Medial tibial stress syndrome, commonly referred to as shin splints, is the most common leg injury in distance runners.
This problem is primarily characterized as pain and tenderness when running, along the posteromedial tibial crest, where deep flexor muscles attach to the tibia. The pain will vary from mild to severe, and can be experienced before, during and after running. In more significant cases swelling can appear, and normal gait can be adversely affected, resulting in the dreaded forced abstinence from running.
So, what are the causes of shin splints, how should this condition be treated and can they be prevented?
The causes may be one, or more likely a combination, of several variables: from anatomical to bio-mechanical to training methods to footwear to training surfaces.
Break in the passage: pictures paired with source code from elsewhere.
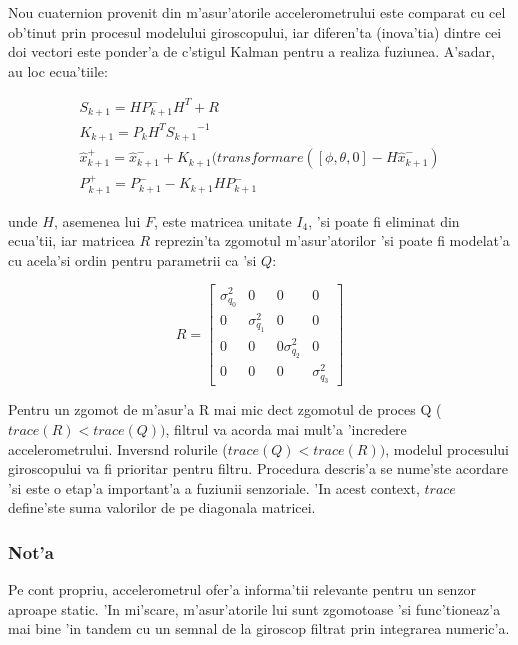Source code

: \documentclass[12pt,a4paper,twoside]{report}
\begin{document}
\vspace{5px}

Nou cuaternion provenit din m'asur'atorile accelerometrului este comparat cu cel ob'tinut prin procesul modelului giroscopului, iar diferen'ta (inova'tia) dintre cei doi vectori este ponder'a de c\ia 'stigul Kalman pentru a realiza fuziunea. A'sadar, au loc ecua'tiile:

\begin{gather}
    S_{k+1} = H P^-_{k+1}H ^T + R \\
    K_{k+1} = P_k H^T {S_{k+1}}^{-1} \\
    \hat x^+_{k+1} = \hat x^-_{k+1} + K_{k+1} ( transformare([\phi, \theta, 0] - H  \hat x^-_{k+1}) \\
    P^+_{k+1} = P^-_{k+1} - K_{k+1} H P^-_{k+1}
\end{gather}

unde $H$, asemenea lui $F$, este matricea unitate $I_4$, 'si poate fi eliminat din ecua'tii, iar matricea $R$ reprezin'ta zgomotul m'asur'atorilor 'si poate fi modelat'a cu acela'si ordin pentru parametrii ca 'si $Q$: 

\begin{equation}
    R = \begin{bmatrix}
     \sigma_{q_0}^2 & 0 & 0 & 0 \\
    0 & \sigma_{q_1}^2 & 0 & 0  \\
    0 & 0 & 0  \sigma_{q_2}^2 & 0 \\
    0 & 0 & 0 &  \sigma_{q_3}^2
    \end{bmatrix}
\end{equation}

Pentru un zgomot de m'asur'a R mai mic dec\ia t zgomotul de proces Q ($trace(R)<trace(Q))$, filtrul va acorda mai mult'a 'incredere accelerometrului. Invers\ia nd rolurile ($trace(Q)<trace(R))$, modelul procesului giroscopului va fi prioritar pentru filtru. Procedura descris'a se nume'ste acordare 'si este o etap'a important'a a fuziunii senzoriale. 'In acest context, $trace$ define'ste suma valorilor de pe diagonala matricei.

\subsubsection{Not'a}

Pe cont propriu, accelerometrul ofer'a informa'tii relevante pentru un senzor aproape static. 'In mi'scare, m'asur'atorile lui sunt zgomotoase 'si func'tioneaz'a mai bine 'in tandem cu un semnal de la giroscop filtrat prin integrarea numeric'a.
\end{document}
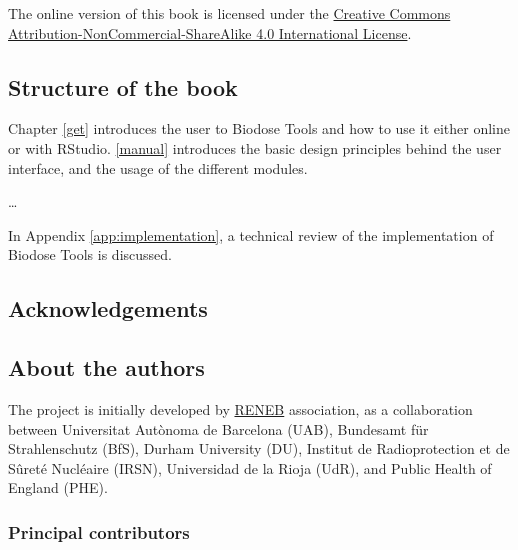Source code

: \documentclass[]{scrartcl}
\begin{document}
The online version of this book is licensed under the \href{http://creativecommons.org/licenses/by-nc-sa/4.0/}{Creative Commons Attribution-NonCommercial-ShareAlike 4.0 International License}.

\hypertarget{structure-of-the-book}{%
\subsection*{Structure of the book}\label{structure-of-the-book}}

Chapter \ref{get} introduces the user to Biodose Tools and how to use it either online or with RStudio. \ref{manual} introduces the basic design principles behind the user interface, and the usage of the different modules.

\ldots{}

In Appendix \ref{app:implementation}, a technical review of the implementation of Biodose Tools is discussed.

\hypertarget{acknowledgements}{%
\subsection*{Acknowledgements}\label{acknowledgements}}

\hypertarget{about-the-authors}{%
\subsection*{About the authors}\label{about-the-authors}}

The project is initially developed by \href{http://www.reneb.net}{RENEB} association, as a collaboration between Universitat Autònoma de Barcelona (UAB), Bundesamt für Strahlenschutz (BfS), Durham University (DU), Institut de Radioprotection et de Sûreté Nucléaire (IRSN), Universidad de la Rioja (UdR), and Public Health of England (PHE).

\hypertarget{principal-contributors}{%
\subsubsection*{Principal contributors}\label{principal-contributors}}
\end{document}
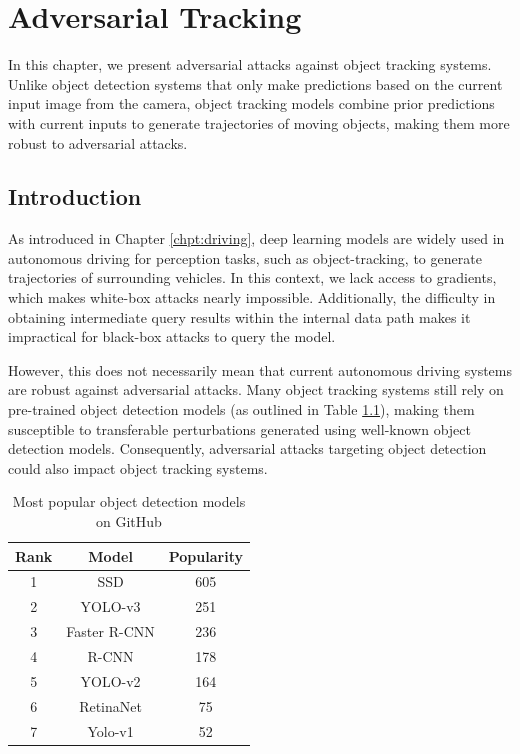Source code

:\chapter{Adversarial Tracking}
\label{chpt:tracking}


In this chapter, we present adversarial attacks against object tracking systems. Unlike object detection systems that only make predictions based on the current input image from the camera, object tracking models combine prior predictions with current inputs to generate trajectories of moving objects, making them more robust to adversarial attacks.

\section{Introduction}
\label{sec:adv_track}

As introduced in Chapter \ref{chpt:driving}, deep learning models are widely used in autonomous driving for perception tasks, such as object-tracking, to generate trajectories of surrounding vehicles. In this context, we lack access to gradients, which makes white-box attacks nearly impossible. Additionally, the difficulty in obtaining intermediate query results within the internal data path makes it impractical for black-box attacks to query the model.

However, this does not necessarily mean that current autonomous driving systems are robust against adversarial attacks. Many object tracking systems still rely on pre-trained object detection models (as outlined in Table \ref{tab.detection_github}), making them susceptible to transferable perturbations generated using well-known object detection models. Consequently, adversarial attacks targeting object detection could also impact object tracking systems.

\begin{table}[H]
\centering
\begin{tabular}{ ccc } 
\hline
Rank & Model & Popularity \\
\hline
1 & SSD & 605 \\ 
2 & YOLO-v3 & 251 \\ 
3 & Faster R-CNN & 236 \\ 
4 & R-CNN & 178 \\ 
5 & YOLO-v2 & 164 \\ 
6 & RetinaNet & 75 \\ 
7 & Yolo-v1 & 52 \\ 
\hline
\end{tabular}
\caption{Most popular object detection models on GitHub \citep{wang2021daedalus}}
\label{tab.detection_github}
\end{table}

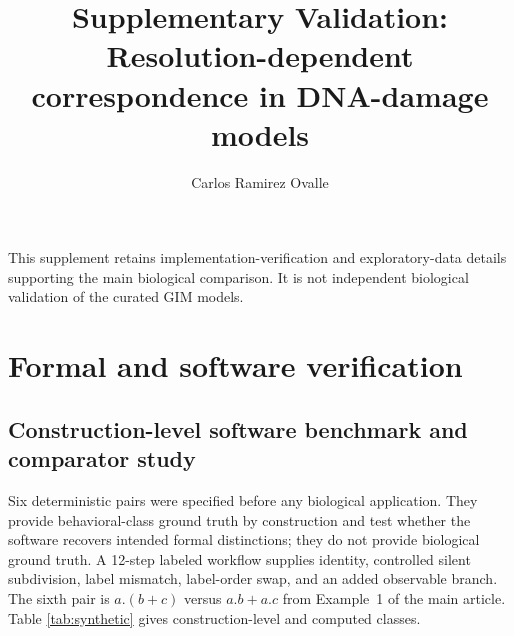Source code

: \documentclass{ws-jbcb}
\numberwithin{equation}{section}
\begin{document}
\catchline{}{}{}{}{}
\title{Supplementary Validation: Resolution-dependent correspondence in DNA-damage models}
\author{Carlos Ramirez Ovalle}
\address{Pontificia Universidad Javeriana Cali, Colombia}
\date{}
\maketitle
This supplement retains implementation-verification and exploratory-data
details supporting the main biological comparison. It is not independent
biological validation of the curated GIM models.

\section{Formal and software verification}
\label{sec:computational-validation}

\subsection{Construction-level software benchmark and comparator study}
\label{sec:benchmark-method}

Six deterministic pairs were specified before any biological application. They
provide behavioral-class ground truth by construction and test whether the
software recovers intended formal distinctions; they do not provide biological
ground truth. A
12-step labeled workflow supplies identity, controlled silent subdivision, label
mismatch, label-order swap, and an added observable branch. The sixth pair is
$a.(b+c)$ versus $a.b+a.c$ from Example~1 of the main article. Table
\ref{tab:synthetic} gives construction-level and computed classes.

\begin{table}[t]
\end{table}
\end{document}
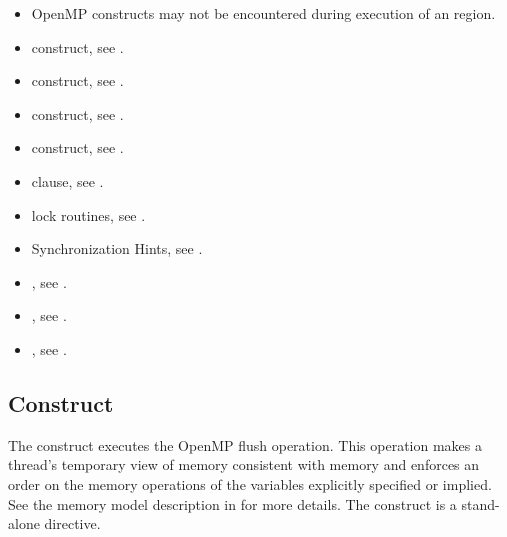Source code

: \begin{itemize}
\item OpenMP constructs may not be encountered during execution of an
 region.
\end{itemize}


\crossreferences
\begin{itemize}
\item {} construct, see 
. 

\item {} construct, see 
.

\item {} construct, see 
.

\item {} construct, see 
.

\item {} clause, see 
.

\item lock routines, see 
.

\item Synchronization Hints, see
.

\item {}, see
.

\item {}, see
.

\item {}, see
.

\end{itemize}









\subsection{ Construct}
\label{subsec:flush Construct}
\summary
The  construct executes the OpenMP flush operation. This operation makes a 
thread’s temporary view of memory consistent with memory and enforces an order on 
the memory operations of the variables explicitly specified or implied. See the memory 
model description in  for more details. The  construct is a 
stand-alone directive.


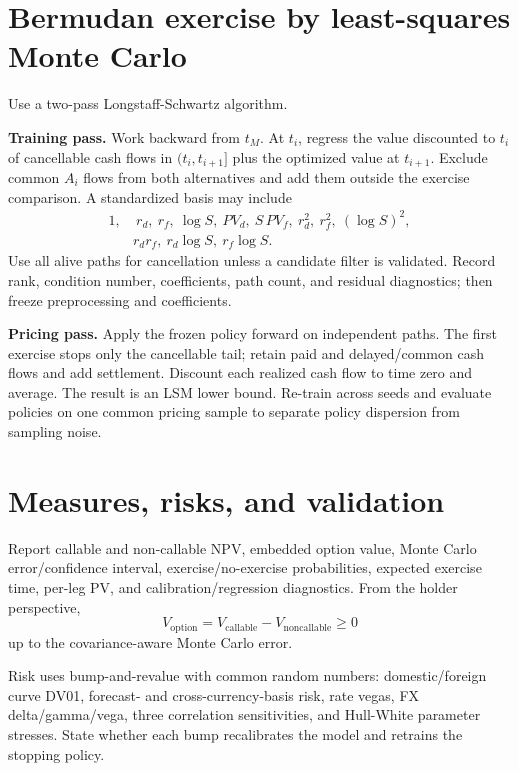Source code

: \documentclass[conference]{IEEEtran}
\begin{document}
\section{Bermudan exercise by least-squares Monte Carlo}

Use a two-pass Longstaff-Schwartz algorithm.

\textbf{Training pass.} Work backward from $t_M$. At $t_i$, regress the value discounted to $t_i$ of cancellable cash flows in $(t_i,t_{i+1}]$ plus the optimized value at $t_{i+1}$. Exclude common $A_i$ flows from both alternatives and add them outside the exercise comparison. A standardized basis may include
\[
\begin{aligned}
1,&\ r_d,\ r_f,\ \log S,\ PV_d,\ S\,PV_f,\ r_d^2,\ r_f^2,\ (\log S)^2,\\
& r_dr_f,\ r_d\log S,\ r_f\log S.
\end{aligned}
\]
Use all alive paths for cancellation unless a candidate filter is validated. Record rank, condition number, coefficients, path count, and residual diagnostics; then freeze preprocessing and coefficients.

\textbf{Pricing pass.} Apply the frozen policy forward on independent paths. The first exercise stops only the cancellable tail; retain paid and delayed/common cash flows and add settlement. Discount each realized cash flow to time zero and average. The result is an LSM lower bound. Re-train across seeds and evaluate policies on one common pricing sample to separate policy dispersion from sampling noise.

\section{Measures, risks, and validation}

Report callable and non-callable NPV, embedded option value, Monte Carlo error/confidence interval, exercise/no-exercise probabilities, expected exercise time, per-leg PV, and calibration/regression diagnostics. From the holder perspective,
\[
  V_{\mathrm{option}}=V_{\mathrm{callable}}-V_{\mathrm{noncallable}}\ge0
\]
up to the covariance-aware Monte Carlo error.

Risk uses bump-and-revalue with common random numbers: domestic/foreign curve DV01, forecast- and cross-currency-basis risk, rate vegas, FX delta/gamma/vega, three correlation sensitivities, and Hull-White parameter stresses. State whether each bump recalibrates the model and retrains the stopping policy.
\end{document}
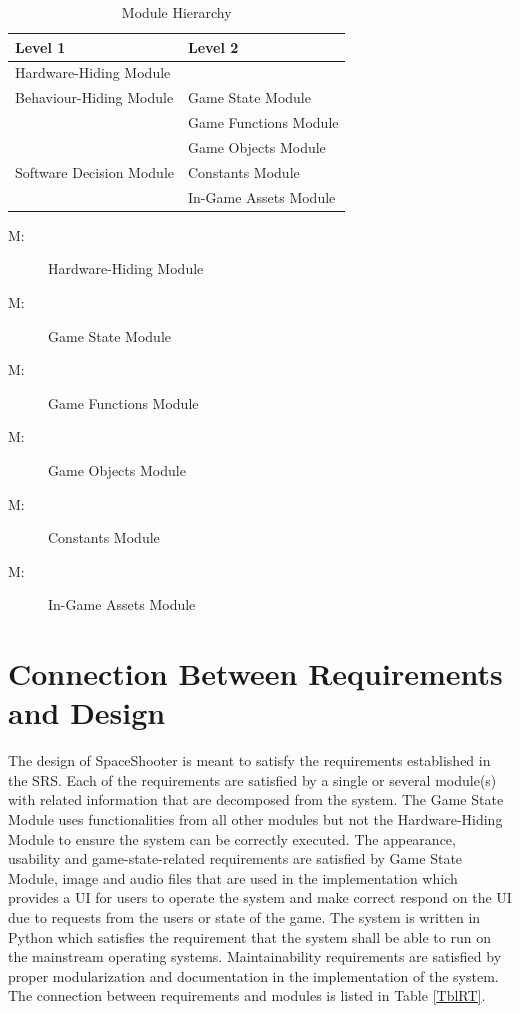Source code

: \documentclass[12pt, titlepage]{article}
\newcounter{mnum}
\newcommand{\mthemnum}{M\themnum}
\begin{document}
\begin{table}[h!]
\centering
\begin{tabular}{p{} p{}}
\toprule
\textbf{Level 1} & \textbf{Level 2}\\
\midrule


{Hardware-Hiding Module} & \\
\midrule

\multirow{1}{0.3\textwidth}{Behaviour-Hiding Module} & Game State Module\\
& Game Functions Module \\
& Game Objects Module \\
\midrule

\multirow{1}{0.3\textwidth}{Software Decision Module} & Constants Module\\
& In-Game Assets Module \\
\bottomrule

\end{tabular}
\caption{Module Hierarchy}
\label{TblMH}
\end{table}

\begin{description}
\item [ \mthemnum \label{mHH}:] Hardware-Hiding Module
\item [ \mthemnum \label{mGS}:] Game State Module
\item [ \mthemnum \label{mGF}:] Game Functions Module
\item [ \mthemnum \label{mGO}:] Game Objects Module
\item [ \mthemnum \label{mC}:] Constants Module
\item [ \mthemnum \label{mIGA}:] In-Game Assets Module

\end{description}

\section{Connection Between Requirements and Design} \label{SecConnection}

The design of SpaceShooter is meant to satisfy the requirements established in the SRS. Each of the requirements are satisfied by a single or several module(s) with related information that are decomposed from the system. The Game State Module uses functionalities from all other modules but not the Hardware-Hiding Module to ensure the system can be correctly executed. The appearance, usability and game-state-related requirements are satisfied by Game State Module, image and audio files that are used in the implementation which provides a UI for users to operate the system and make correct respond on the UI due to requests from the users or state of the game.\newline
The system is written in Python which satisfies the requirement that the system shall be able to run on the mainstream operating systems. Maintainability requirements are satisfied by proper modularization and documentation in the implementation of the system. The connection between requirements and modules is listed in Table \ref{TblRT}.
\end{document}
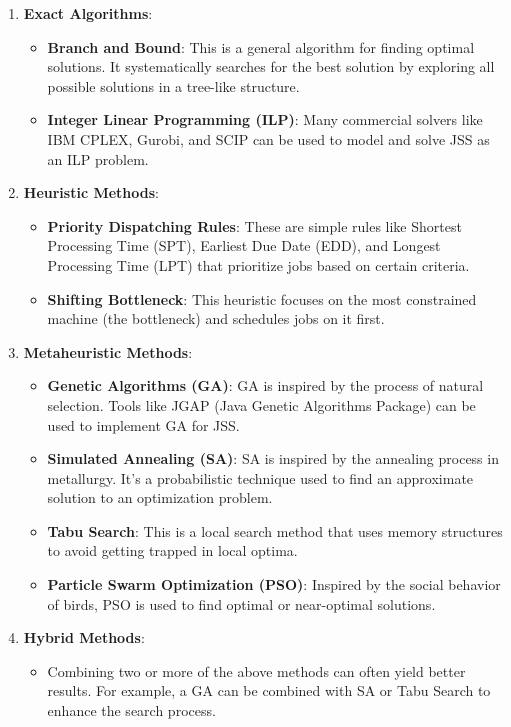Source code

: \begin{enumerate}
    \item \textbf{Exact Algorithms}:
    \begin{itemize}
        \item \textbf{Branch and Bound}: This is a general algorithm for finding optimal solutions. It systematically searches for the best solution by exploring all possible solutions in a tree-like structure.
        \item \textbf{Integer Linear Programming (ILP)}: Many commercial solvers like IBM CPLEX, Gurobi, and SCIP can be used to model and solve JSS as an ILP problem.
    \end{itemize}

    \item \textbf{Heuristic Methods}:
    \begin{itemize}
        \item \textbf{Priority Dispatching Rules}: These are simple rules like Shortest Processing Time (SPT), Earliest Due Date (EDD), and Longest Processing Time (LPT) that prioritize jobs based on certain criteria.
        \item \textbf{Shifting Bottleneck}: This heuristic focuses on the most constrained machine (the bottleneck) and schedules jobs on it first.
    \end{itemize}

    \item \textbf{Metaheuristic Methods}:
    \begin{itemize}
        \item \textbf{Genetic Algorithms (GA)}: GA is inspired by the process of natural selection. Tools like JGAP (Java Genetic Algorithms Package) can be used to implement GA for JSS.
        \item \textbf{Simulated Annealing (SA)}: SA is inspired by the annealing process in metallurgy. It's a probabilistic technique used to find an approximate solution to an optimization problem.
        \item \textbf{Tabu Search}: This is a local search method that uses memory structures to avoid getting trapped in local optima.
        \item \textbf{Particle Swarm Optimization (PSO)}: Inspired by the social behavior of birds, PSO is used to find optimal or near-optimal solutions.
    \end{itemize}

    \item \textbf{Hybrid Methods}:
    \begin{itemize}
        \item Combining two or more of the above methods can often yield better results. For example, a GA can be combined with SA or Tabu Search to enhance the search process.
    \end{itemize}


\end{enumerate}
Anatomical factors may include high or low arches, hip angles or hypo/hyper mobility in foot and ankle joints. These factors may require solutions that include stability or mobility training of muscles around the hip or ankle. But it is not conclusive that anatomy can be compensated for through exercise or stretching alone.
The bio-mechanical factor most often linked is excessive pronation at the ankle during running, a repetitive strain by nature. Pronation is a medial collapse of the arch and ankle during the loading stance phase of running when the most force is placed on the foot and ankle. Muscles about the ankle have to work very hard to counteract this collapse and the result strains the tibia, where these muscles originate.
In response, the bone develops an imbalance between resorbtion of minerals and the formation of new bone. When a bone demineralizes faster than it heals, shin splints result and can progress to the “dreaded black line,” seen on an x-ray as a stress fracture.
Studies show the most significant factors in the development of shin splints are a sudden increase in work load and/or speed, and working on uneven surfaces. These problems can be mitigated by gradually increasing these variables and avoiding sudden changes.
Methods that have not been shown to be effective include tapping, strapping and bracing, non-steroidal anti-inflammatory medications and — oddly enough – stretching. Off the shelf orthotics have shown promise in correcting the over-pronation problem of some runners.
If the problem becomes chronic or severe, consultation with a physician will be necessary to rule out a stress fracture. In these cases, sadly, the only solution is rest for four to eight weeks, possible vitamin/mineral nutritional supplementation, or cross training with pool work or cycling. Once pain-free, a gradual return to impact activities is imperative.
Rest is what frustrates a dedicated runner the most, but rest is the best medicine.